*Task to carry out*: Count the lines in the data below that include the word "tightcenter", then state the total and nothing besides.

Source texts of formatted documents
== Segment start ==

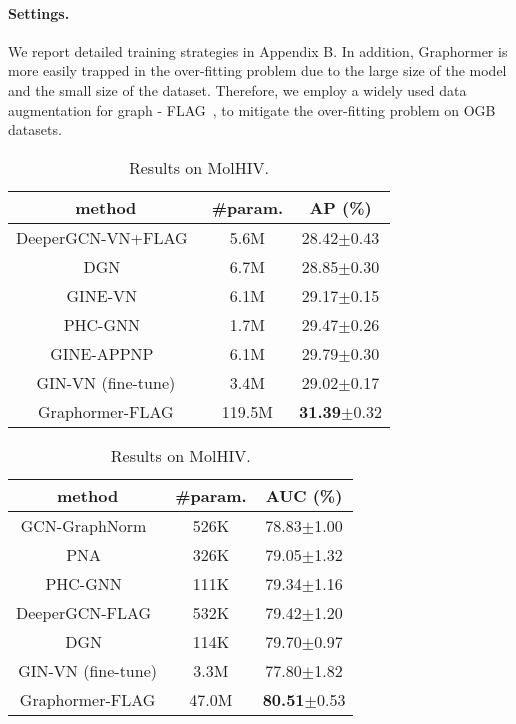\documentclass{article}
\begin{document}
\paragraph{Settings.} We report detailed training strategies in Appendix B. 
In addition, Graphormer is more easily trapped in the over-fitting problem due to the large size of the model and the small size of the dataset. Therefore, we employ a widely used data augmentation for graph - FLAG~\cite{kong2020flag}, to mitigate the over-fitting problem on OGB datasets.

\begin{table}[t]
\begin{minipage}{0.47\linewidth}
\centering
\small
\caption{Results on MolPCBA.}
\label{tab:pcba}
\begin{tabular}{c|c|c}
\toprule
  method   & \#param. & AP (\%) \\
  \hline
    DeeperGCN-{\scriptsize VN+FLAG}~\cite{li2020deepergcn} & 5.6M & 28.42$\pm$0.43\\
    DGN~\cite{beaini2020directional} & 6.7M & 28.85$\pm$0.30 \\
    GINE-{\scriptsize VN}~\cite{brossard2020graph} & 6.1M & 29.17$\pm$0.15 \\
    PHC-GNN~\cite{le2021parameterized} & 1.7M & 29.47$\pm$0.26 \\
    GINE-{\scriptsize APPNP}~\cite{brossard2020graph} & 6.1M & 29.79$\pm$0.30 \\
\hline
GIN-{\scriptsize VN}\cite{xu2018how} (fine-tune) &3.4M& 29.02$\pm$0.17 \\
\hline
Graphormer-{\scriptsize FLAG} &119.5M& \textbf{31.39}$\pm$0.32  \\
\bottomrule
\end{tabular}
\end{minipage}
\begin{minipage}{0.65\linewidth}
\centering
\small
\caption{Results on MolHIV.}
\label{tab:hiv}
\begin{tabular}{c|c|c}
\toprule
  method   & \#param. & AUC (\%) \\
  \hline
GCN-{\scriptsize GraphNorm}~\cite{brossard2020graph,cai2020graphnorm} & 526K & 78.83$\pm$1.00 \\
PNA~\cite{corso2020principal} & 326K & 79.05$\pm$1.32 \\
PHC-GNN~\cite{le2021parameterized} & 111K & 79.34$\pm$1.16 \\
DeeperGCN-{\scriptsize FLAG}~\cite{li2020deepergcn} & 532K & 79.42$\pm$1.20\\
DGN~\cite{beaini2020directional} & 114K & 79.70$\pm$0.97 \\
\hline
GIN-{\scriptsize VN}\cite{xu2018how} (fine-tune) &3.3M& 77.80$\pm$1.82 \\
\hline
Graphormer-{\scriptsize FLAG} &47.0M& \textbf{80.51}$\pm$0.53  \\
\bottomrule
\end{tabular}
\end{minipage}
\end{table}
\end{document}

== Segment end ==
== Segment start ==

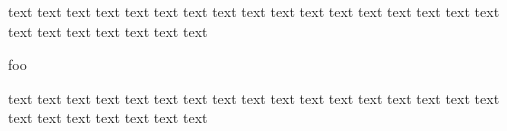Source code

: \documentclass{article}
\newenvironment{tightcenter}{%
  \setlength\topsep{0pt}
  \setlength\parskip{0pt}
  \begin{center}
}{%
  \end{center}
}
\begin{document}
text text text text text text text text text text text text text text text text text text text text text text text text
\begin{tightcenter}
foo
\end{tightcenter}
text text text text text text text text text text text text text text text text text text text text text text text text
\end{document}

== Segment end ==
== Segment start ==

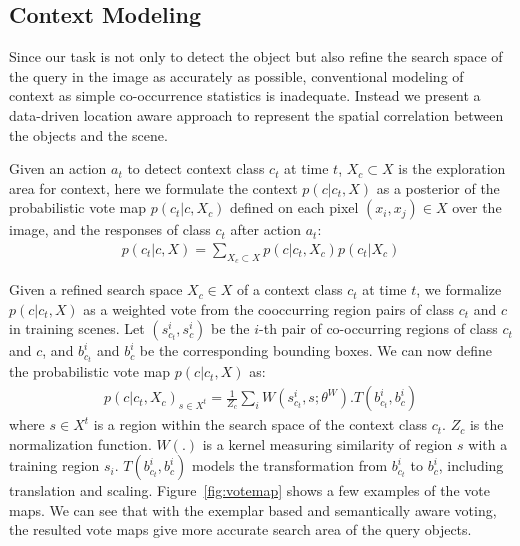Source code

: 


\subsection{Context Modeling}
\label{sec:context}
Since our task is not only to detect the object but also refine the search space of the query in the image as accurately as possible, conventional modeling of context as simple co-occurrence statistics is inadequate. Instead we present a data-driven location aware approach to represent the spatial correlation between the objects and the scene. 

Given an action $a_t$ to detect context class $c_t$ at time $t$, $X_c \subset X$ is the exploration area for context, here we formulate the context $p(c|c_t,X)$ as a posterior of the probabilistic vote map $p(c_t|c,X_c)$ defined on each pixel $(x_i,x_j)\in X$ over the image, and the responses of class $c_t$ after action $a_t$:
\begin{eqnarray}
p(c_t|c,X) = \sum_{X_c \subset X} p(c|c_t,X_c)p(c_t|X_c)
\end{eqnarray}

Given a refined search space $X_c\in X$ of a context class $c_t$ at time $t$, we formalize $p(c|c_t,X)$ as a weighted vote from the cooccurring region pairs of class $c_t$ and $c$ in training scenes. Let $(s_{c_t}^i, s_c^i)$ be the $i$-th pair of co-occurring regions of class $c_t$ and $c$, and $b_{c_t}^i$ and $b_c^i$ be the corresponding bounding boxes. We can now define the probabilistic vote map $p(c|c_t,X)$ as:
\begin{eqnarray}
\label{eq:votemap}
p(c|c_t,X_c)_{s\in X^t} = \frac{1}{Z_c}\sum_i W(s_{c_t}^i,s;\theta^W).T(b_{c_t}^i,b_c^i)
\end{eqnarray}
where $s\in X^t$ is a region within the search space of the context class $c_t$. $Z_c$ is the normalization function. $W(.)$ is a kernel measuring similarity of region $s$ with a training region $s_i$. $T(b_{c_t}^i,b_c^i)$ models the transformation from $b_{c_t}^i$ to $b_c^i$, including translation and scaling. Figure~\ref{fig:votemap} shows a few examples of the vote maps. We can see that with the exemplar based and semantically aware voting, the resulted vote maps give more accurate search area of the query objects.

== Segment end ==

*Solution*: 3